It's still not known when exactly Tiger Woods will return to the PGA TOUR, but according to Woods, he's getting close.
"My knee feels great," said Woods, who was a guest on ESPN Radio's Mike & Mike In the Morning on Wednesday. "It feels kind of nice to swing and not have your bones move. It's a nice feeling, a feeling I haven't had in a long time, so I'm looking forward to getting back to competing."
Woods, sidelined since season-ending knee surgery following his U.S. Open win at Torrey Pines last June, has been practicing at full speed at Isleworth Country Club -- his home course in Orlando, Fla. -- and says he just needs to get his stamina up to where it used to be.

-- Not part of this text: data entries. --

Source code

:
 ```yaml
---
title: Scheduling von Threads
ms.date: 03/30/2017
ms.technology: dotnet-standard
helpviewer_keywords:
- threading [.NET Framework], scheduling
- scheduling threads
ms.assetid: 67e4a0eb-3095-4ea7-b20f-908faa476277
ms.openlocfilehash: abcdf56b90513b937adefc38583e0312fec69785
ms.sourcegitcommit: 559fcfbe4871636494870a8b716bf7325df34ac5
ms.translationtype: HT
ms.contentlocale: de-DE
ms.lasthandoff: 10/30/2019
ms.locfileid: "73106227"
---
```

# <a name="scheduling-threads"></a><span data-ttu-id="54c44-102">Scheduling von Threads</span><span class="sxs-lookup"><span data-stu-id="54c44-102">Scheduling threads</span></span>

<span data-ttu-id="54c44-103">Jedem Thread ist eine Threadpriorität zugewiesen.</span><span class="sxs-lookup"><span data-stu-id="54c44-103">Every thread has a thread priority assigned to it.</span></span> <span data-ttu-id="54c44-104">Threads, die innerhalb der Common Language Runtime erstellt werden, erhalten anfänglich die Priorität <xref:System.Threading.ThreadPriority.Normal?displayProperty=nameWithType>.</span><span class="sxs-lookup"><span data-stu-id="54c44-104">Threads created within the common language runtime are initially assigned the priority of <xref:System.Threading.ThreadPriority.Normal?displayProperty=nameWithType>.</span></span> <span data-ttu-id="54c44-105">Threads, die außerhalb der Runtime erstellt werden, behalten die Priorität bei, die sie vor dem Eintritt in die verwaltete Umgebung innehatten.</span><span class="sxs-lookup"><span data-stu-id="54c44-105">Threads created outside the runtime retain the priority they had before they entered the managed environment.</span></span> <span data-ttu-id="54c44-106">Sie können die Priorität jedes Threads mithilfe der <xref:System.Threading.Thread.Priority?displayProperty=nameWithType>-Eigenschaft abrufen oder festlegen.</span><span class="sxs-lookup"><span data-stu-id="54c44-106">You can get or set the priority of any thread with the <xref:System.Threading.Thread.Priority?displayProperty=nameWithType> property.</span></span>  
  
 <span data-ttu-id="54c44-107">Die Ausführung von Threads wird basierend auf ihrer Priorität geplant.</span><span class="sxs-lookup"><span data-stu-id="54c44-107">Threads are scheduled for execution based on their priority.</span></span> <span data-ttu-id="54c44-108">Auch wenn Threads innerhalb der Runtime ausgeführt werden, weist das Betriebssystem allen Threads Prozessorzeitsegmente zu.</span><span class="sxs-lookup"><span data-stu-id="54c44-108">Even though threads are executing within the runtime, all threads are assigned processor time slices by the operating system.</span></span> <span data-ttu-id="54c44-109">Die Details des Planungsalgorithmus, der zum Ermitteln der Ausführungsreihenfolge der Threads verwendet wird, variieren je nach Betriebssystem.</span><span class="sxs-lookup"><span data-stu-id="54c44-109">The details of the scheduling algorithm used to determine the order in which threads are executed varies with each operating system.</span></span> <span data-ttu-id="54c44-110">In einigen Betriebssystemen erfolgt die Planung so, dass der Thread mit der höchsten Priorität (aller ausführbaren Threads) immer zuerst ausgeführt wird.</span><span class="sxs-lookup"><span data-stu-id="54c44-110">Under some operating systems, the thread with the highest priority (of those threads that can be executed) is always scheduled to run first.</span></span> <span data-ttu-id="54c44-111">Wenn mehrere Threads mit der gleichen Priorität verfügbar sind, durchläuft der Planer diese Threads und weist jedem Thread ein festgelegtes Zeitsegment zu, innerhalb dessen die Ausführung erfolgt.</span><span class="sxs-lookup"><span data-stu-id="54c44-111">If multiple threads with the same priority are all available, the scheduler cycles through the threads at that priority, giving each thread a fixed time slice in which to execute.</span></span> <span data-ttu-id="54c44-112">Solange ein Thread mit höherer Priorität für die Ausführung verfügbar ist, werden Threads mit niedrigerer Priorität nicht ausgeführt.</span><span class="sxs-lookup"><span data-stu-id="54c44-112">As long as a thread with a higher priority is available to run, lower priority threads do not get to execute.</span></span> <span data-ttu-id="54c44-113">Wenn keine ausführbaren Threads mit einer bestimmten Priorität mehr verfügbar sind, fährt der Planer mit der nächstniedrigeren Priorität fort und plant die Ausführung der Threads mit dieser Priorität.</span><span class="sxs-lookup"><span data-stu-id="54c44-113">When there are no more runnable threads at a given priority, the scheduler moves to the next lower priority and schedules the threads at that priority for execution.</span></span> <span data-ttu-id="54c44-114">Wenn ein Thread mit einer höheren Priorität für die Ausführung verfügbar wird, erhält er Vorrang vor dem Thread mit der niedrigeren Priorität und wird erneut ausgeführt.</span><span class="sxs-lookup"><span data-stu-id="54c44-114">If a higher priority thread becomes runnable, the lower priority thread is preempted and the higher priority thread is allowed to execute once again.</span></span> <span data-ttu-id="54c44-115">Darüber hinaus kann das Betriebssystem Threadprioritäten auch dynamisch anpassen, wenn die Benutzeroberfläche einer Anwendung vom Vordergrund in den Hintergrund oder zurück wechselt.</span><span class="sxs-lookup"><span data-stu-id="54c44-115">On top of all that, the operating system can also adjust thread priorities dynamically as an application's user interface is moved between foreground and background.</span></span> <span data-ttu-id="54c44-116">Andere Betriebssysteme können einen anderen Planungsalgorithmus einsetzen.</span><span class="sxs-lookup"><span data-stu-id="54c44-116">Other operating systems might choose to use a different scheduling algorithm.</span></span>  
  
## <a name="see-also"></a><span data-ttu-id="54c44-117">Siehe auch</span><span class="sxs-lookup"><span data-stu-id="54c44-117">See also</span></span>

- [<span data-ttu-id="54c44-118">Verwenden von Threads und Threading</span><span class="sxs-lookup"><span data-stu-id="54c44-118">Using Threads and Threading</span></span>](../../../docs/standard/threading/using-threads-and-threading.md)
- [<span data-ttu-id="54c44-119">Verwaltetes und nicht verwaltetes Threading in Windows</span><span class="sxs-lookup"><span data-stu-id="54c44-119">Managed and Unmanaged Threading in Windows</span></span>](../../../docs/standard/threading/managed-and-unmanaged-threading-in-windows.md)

"It's just a matter of getting my ball count up and my endurance back up, golf-wise, where I can practice all day like I used to," Woods said. "That's been the biggest hurdle.

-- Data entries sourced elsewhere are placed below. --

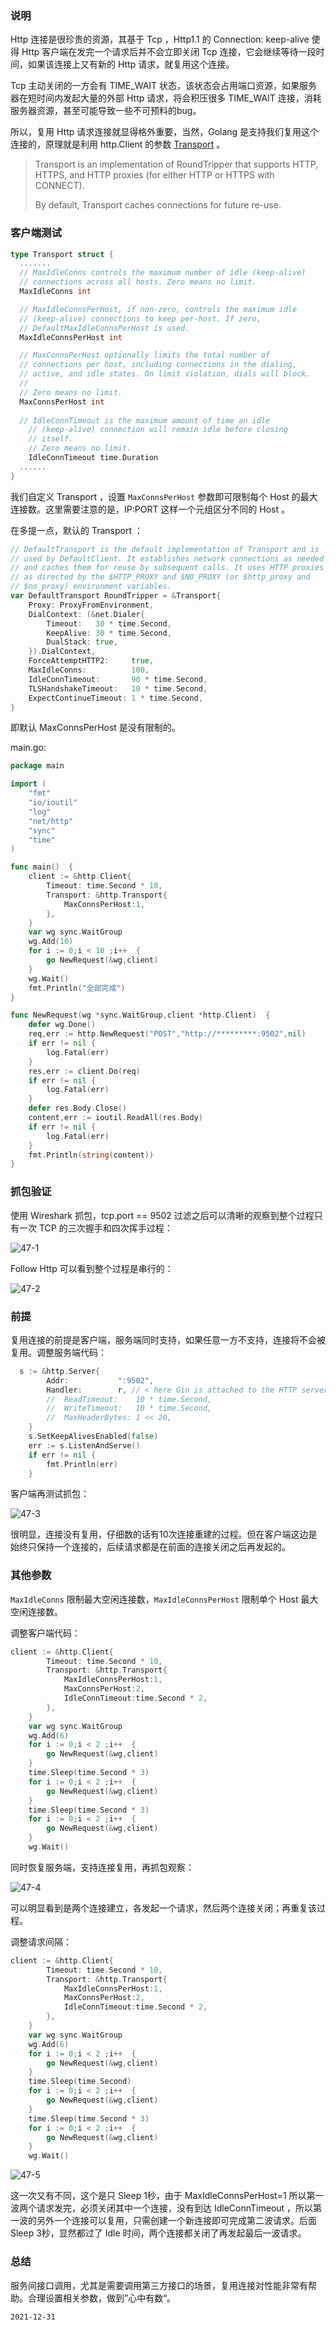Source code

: ### 说明

Http 连接是很珍贵的资源，其基于 Tcp ，Http1.1 的 Connection: keep-alive 使得 Http 客户端在发完一个请求后并不会立即关闭 Tcp 连接，它会继续等待一段时间，如果该连接上又有新的 Http 请求，就复用这个连接。

Tcp 主动关闭的一方会有 TIME_WAIT 状态，该状态会占用端口资源，如果服务器在短时间内发起大量的外部 Http 请求，将会积压很多 TIME_WAIT 连接，消耗服务器资源，甚至可能导致一些不可预料的bug。

所以，复用 Http 请求连接就显得格外重要，当然，Golang 是支持我们复用这个连接的，原理就是利用 http.Client 的参数 [Transport](https://pkg.go.dev/net/http#Transport) 。

> Transport is an implementation of RoundTripper that supports HTTP, HTTPS, and HTTP proxies (for either HTTP or HTTPS with CONNECT).
>
> By default, Transport caches connections for future re-use.

### 客户端测试

```go
type Transport struct {
  .......
  // MaxIdleConns controls the maximum number of idle (keep-alive)
  // connections across all hosts. Zero means no limit.
  MaxIdleConns int

  // MaxIdleConnsPerHost, if non-zero, controls the maximum idle
  // (keep-alive) connections to keep per-host. If zero,
  // DefaultMaxIdleConnsPerHost is used.
  MaxIdleConnsPerHost int

  // MaxConnsPerHost optionally limits the total number of
  // connections per host, including connections in the dialing,
  // active, and idle states. On limit violation, dials will block.
  //
  // Zero means no limit.
  MaxConnsPerHost int
  
  // IdleConnTimeout is the maximum amount of time an idle
	// (keep-alive) connection will remain idle before closing
	// itself.
	// Zero means no limit.
	IdleConnTimeout time.Duration
  ......
}
```

我们自定义 Transport ，设置 `MaxConnsPerHost` 参数即可限制每个 Host 的最大连接数。这里需要注意的是，IP:PORT 这样一个元组区分不同的 Host 。

在多提一点，默认的 Transport ：

```go
// DefaultTransport is the default implementation of Transport and is
// used by DefaultClient. It establishes network connections as needed
// and caches them for reuse by subsequent calls. It uses HTTP proxies
// as directed by the $HTTP_PROXY and $NO_PROXY (or $http_proxy and
// $no_proxy) environment variables.
var DefaultTransport RoundTripper = &Transport{
	Proxy: ProxyFromEnvironment,
	DialContext: (&net.Dialer{
		Timeout:   30 * time.Second,
		KeepAlive: 30 * time.Second,
		DualStack: true,
	}).DialContext,
	ForceAttemptHTTP2:     true,
	MaxIdleConns:          100,
	IdleConnTimeout:       90 * time.Second,
	TLSHandshakeTimeout:   10 * time.Second,
	ExpectContinueTimeout: 1 * time.Second,
}
```

即默认 MaxConnsPerHost 是没有限制的。

main.go:

```go
package main

import (
	"fmt"
	"io/ioutil"
	"log"
	"net/http"
	"sync"
	"time"
)

func main()  {
	client := &http.Client{
		Timeout: time.Second * 10,
		Transport: &http.Transport{
			MaxConnsPerHost:1,
		},
	}
	var wg sync.WaitGroup
	wg.Add(10)
	for i := 0;i < 10 ;i++  {
		go NewRequest(&wg,client)
	}
	wg.Wait()
	fmt.Println("全部完成")
}

func NewRequest(wg *sync.WaitGroup,client *http.Client)  {
	defer wg.Done()
	req,err := http.NewRequest("POST","http://*********:9502",nil)
	if err != nil {
		log.Fatal(err)
	}
	res,err := client.Do(req)
	if err != nil {
		log.Fatal(err)
	}
	defer res.Body.Close()
	content,err := ioutil.ReadAll(res.Body)
	if err != nil {
		log.Fatal(err)
	}
	fmt.Println(string(content))
}
```

### 抓包验证

使用 Wireshark 抓包，tcp.port == 9502 过滤之后可以清晰的观察到整个过程只有一次 TCP 的三次握手和四次挥手过程：

![47-1](images/47-1.png)

Follow Http 可以看到整个过程是串行的：

![47-2](images/47-2.png)

### 前提

复用连接的前提是客户端，服务端同时支持，如果任意一方不支持，连接将不会被复用。调整服务端代码：

```go
  s := &http.Server{
		Addr:           ":9502",
		Handler:        r, // < here Gin is attached to the HTTP server
		//  ReadTimeout:    10 * time.Second,
		//  WriteTimeout:   10 * time.Second,
		//  MaxHeaderBytes: 1 << 20,
	}
	s.SetKeepAlivesEnabled(false)
	err := s.ListenAndServe()
	if err != nil {
		fmt.Println(err)
	}
```

客户端再测试抓包：

![47-3](images/47-3.png)

很明显，连接没有复用，仔细数的话有10次连接重建的过程。但在客户端这边是始终只保持一个连接的，后续请求都是在前面的连接关闭之后再发起的。

### 其他参数

`MaxIdleConns` 限制最大空闲连接数，`MaxIdleConnsPerHost` 限制单个 Host 最大空闲连接数。

调整客户端代码：

```go
client := &http.Client{
		Timeout: time.Second * 10,
		Transport: &http.Transport{
			MaxIdleConnsPerHost:1,
			MaxConnsPerHost:2,
			IdleConnTimeout:time.Second * 2,
		},
	}
	var wg sync.WaitGroup
	wg.Add(6)
	for i := 0;i < 2 ;i++  {
		go NewRequest(&wg,client)
	}
	time.Sleep(time.Second * 3)
	for i := 0;i < 2 ;i++  {
		go NewRequest(&wg,client)
	}
	time.Sleep(time.Second * 3)
	for i := 0;i < 2 ;i++  {
		go NewRequest(&wg,client)
	}
	wg.Wait()
```

同时恢复服务端，支持连接复用，再抓包观察：

![47-4](images/47-4.png)

可以明显看到是两个连接建立，各发起一个请求，然后两个连接关闭；再重复该过程。

调整请求间隔：

```go
client := &http.Client{
		Timeout: time.Second * 10,
		Transport: &http.Transport{
			MaxIdleConnsPerHost:1,
			MaxConnsPerHost:2,
			IdleConnTimeout:time.Second * 2,
		},
	}
	var wg sync.WaitGroup
	wg.Add(6)
	for i := 0;i < 2 ;i++  {
		go NewRequest(&wg,client)
	}
	time.Sleep(time.Second)
	for i := 0;i < 2 ;i++  {
		go NewRequest(&wg,client)
	}
	time.Sleep(time.Second * 3)
	for i := 0;i < 2 ;i++  {
		go NewRequest(&wg,client)
	}
	wg.Wait()
```

![47-5](images/47-5.png)

这一次又有不同，这个是只 Sleep 1秒，由于 MaxIdleConnsPerHost=1 所以第一波两个请求发完，必须关闭其中一个连接，没有到达 IdleConnTimeout ，所以第一波的另外一个连接可以复用，只需创建一个新连接即可完成第二波请求。后面 Sleep 3秒，显然都过了 Idle 时间，两个连接都关闭了再发起最后一波请求。

### 总结

服务间接口调用，尤其是需要调用第三方接口的场景，复用连接对性能非常有帮助。合理设置相关参数，做到”心中有数“。



`2021-12-31`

"Like all athletes trying to recover the next day from a hard practice session, I'm a little sore here and there, but overall I'm feeling great."
Woods' instructor, Hank Haney, who spent most of January with Woods in Orlando, wasn't any more specific about the return of the world's No. 1 player, but did hint it will be soon.

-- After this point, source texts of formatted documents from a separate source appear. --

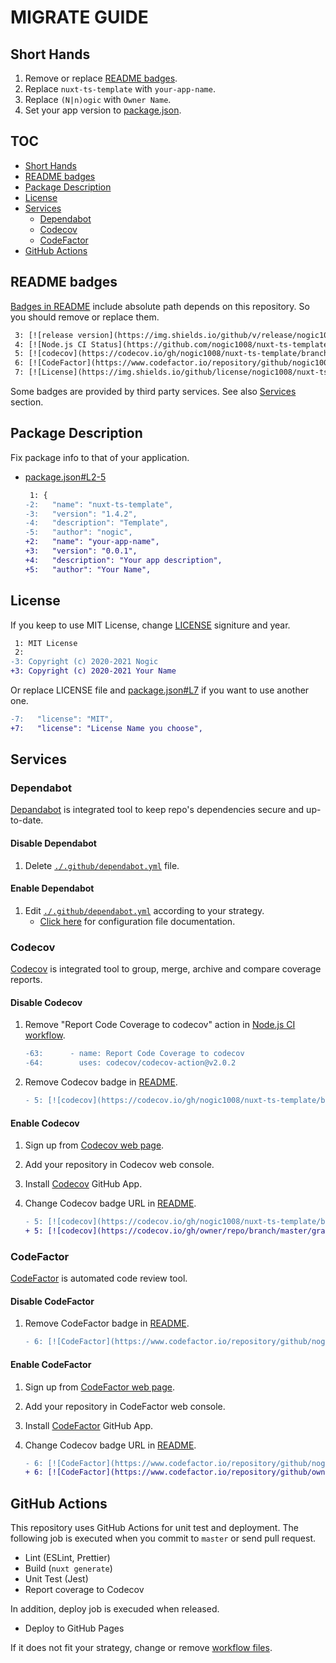 # MIGRATE GUIDE

## Short Hands

1. Remove or replace [README badges](./README.md#L3-7).
1. Replace `nuxt-ts-template` with `your-app-name`.
1. Replace `(N|n)ogic` with `Owner Name`.
1. Set your app version to [package.json](./package.json#L3).

## TOC

- [Short Hands](#short-hands)
- [README badges](#readme-badges)
- [Package Description](#package-description)
- [License](#license)
- [Services](#services)
  - [Dependabot](#dependabot)
  - [Codecov](#codecov)
  - [CodeFactor](#codefactor)
- [GitHub Actions](#github-actions)

## README badges

[Badges in README](./README.md#L3-7) include absolute path depends on this repository.
So you should remove or replace them.

```diff
 3: [![release version](https://img.shields.io/github/v/release/nogic1008/nuxt-ts-template "release version")](https://github.com/nogic1008/nuxt-ts-template/releases)
 4: [![Node.js CI Status](https://github.com/nogic1008/nuxt-ts-template/workflows/Node%20CI/badge.svg "Node.js CI Status")](/nogic1008/nuxt-ts-template/actions?query=workflow%3A%22Node+CI%22)
 5: [![codecov](https://codecov.io/gh/nogic1008/nuxt-ts-template/branch/master/graph/badge.svg)](https://codecov.io/gh/nogic1008/nuxt-ts-template)
 6: [![CodeFactor](https://www.codefactor.io/repository/github/nogic1008/nuxt-ts-template/badge)](https://www.codefactor.io/repository/github/nogic1008/nuxt-ts-template)
 7: [![License](https://img.shields.io/github/license/nogic1008/nuxt-ts-template)](LICENSE)
```

Some badges are provided by third party services. See also [Services](#services) section.

## Package Description

Fix package info to that of your application.

- [package.json#L2-5](./package.json#L2-5)

  ```diff
   1: {
  -2:   "name": "nuxt-ts-template",
  -3:   "version": "1.4.2",
  -4:   "description": "Template",
  -5:   "author": "nogic",
  +2:   "name": "your-app-name",
  +3:   "version": "0.0.1",
  +4:   "description": "Your app description",
  +5:   "author": "Your Name",
  ```

## License

If you keep to use MIT License, change [LICENSE](./LICENSE#L3) signiture and year.

```diff
 1: MIT License
 2: 
-3: Copyright (c) 2020-2021 Nogic
+3: Copyright (c) 2020-2021 Your Name
```

Or replace LICENSE file and [package.json#L7](./package.json#L7) if you want to use another one.

```diff
-7:   "license": "MIT",
+7:   "license": "License Name you choose",
```

## Services

### Dependabot

[Depandabot](https://help.github.com/github/administering-a-repository/about-github-dependabot) is integrated tool to keep repo's dependencies secure and up-to-date.

#### Disable Dependabot

1. Delete [`./.github/dependabot.yml`](./.github/dependabot.yml) file.

#### Enable Dependabot

1. Edit [`./.github/dependabot.yml`](./.github/dependabot.yml) according to your strategy.
    - [Click here](https://help.github.com/github/administering-a-repository/configuration-options-for-dependency-updates) for configuration file documentation.

### Codecov

[Codecov](https://codecov.io/) is integrated tool to group, merge, archive and compare coverage reports.

#### Disable Codecov

1. Remove "Report Code Coverage to codecov" action in [Node.js CI workflow](./.github/workflows/nodejs.yml#L63-64).

    ```diff
    -63:      - name: Report Code Coverage to codecov
    -64:        uses: codecov/codecov-action@v2.0.2
    ```

1. Remove Codecov badge in [README](./README.md#L5).

    ```diff
    - 5: [![codecov](https://codecov.io/gh/nogic1008/nuxt-ts-template/branch/master/graph/badge.svg)](https://codecov.io/gh/nogic1008/nuxt-ts-template)
    ```

#### Enable Codecov

1. Sign up from [Codecov web page](https://codecov.io/).
1. Add your repository in Codecov web console.
1. Install [Codecov](https://github.com/marketplace/codecov) GitHub App.
1. Change Codecov badge URL in [README](./README.md#L5).

    ```diff
    - 5: [![codecov](https://codecov.io/gh/nogic1008/nuxt-ts-template/branch/master/graph/badge.svg)](https://codecov.io/gh/nogic1008/nuxt-ts-template)
    + 5: [![codecov](https://codecov.io/gh/owner/repo/branch/master/graph/badge.svg)](https://codecov.io/gh/owner/repo)
    ```

### CodeFactor

[CodeFactor](https://www.codefactor.io/) is automated code review tool.

#### Disable CodeFactor

1. Remove CodeFactor badge in [README](./README.md#L6).

    ```diff
    - 6: [![CodeFactor](https://www.codefactor.io/repository/github/nogic1008/nuxt-ts-template/badge)](https://www.codefactor.io/repository/github/nogic1008/nuxt-ts-template)
    ```

#### Enable CodeFactor

1. Sign up from [CodeFactor web page](https://www.codefactor.io/).
1. Add your repository in CodeFactor web console.
1. Install [CodeFactor](https://github.com/marketplace/codefactor) GitHub App.
1. Change Codecov badge URL in [README](./README.md#L6).

    ```diff
    - 6: [![CodeFactor](https://www.codefactor.io/repository/github/nogic1008/nuxt-ts-template/badge)](https://www.codefactor.io/repository/github/nogic1008/nuxt-ts-template)
    + 6: [![CodeFactor](https://www.codefactor.io/repository/github/owner/repo/badge)](https://www.codefactor.io/repository/github/owner/repo)
    ```

## GitHub Actions

This repository uses GitHub Actions for unit test and deployment.
The following job is executed when you commit to `master` or send pull request.

- Lint (ESLint, Prettier)
- Build (`nuxt generate`)
- Unit Test (Jest)
- Report coverage to Codecov

In addition, deploy job is execuded when released.

- Deploy to GitHub Pages

If it does not fit your strategy, change or remove [workflow files](./.github/workflows/).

"He's not ready right now," Haney said from the PGA Merchandise Show in Orlando last week. "But he's more ready this week than he was last week. He hasn't had any setbacks. He wants to play Augusta (in April), and he's going to need to get in some events."
So what events could those be?
Two possibilities are the World Golf Championships-CA Championship March 12-15 and the Arnold Palmer Invitational presented by MasterCard on March 26-29. Woods is a three-time winner at Doral and a five-time champion at Bay Hill, where he won last year.
Another outside possibility for Woods, the 2008 winner of this week's Buick Invitational, is the World Golf Championships-Accenture Match Play Championship in three weeks, which he's won three of the last six years, including last season.
After last year's U.S. Open victory, Woods admitted he had been playing for at least 10 months with a torn ligament in his left knee and that he suffered a double stress fracture in his left leg two weeks before the tournament. He also missed two months following surgery to repair torn cartilage in the knee after last year's Masters, but returned for the U.S. Open.
In Woods' 12-year career, this is the longest stretch that he's been out of golf. Before last year's Masters, Woods twice had knee surgery but missed little time on both occasions. In 2006, he was out nine weeks between the Masters and the U.S. Open following the death of his father.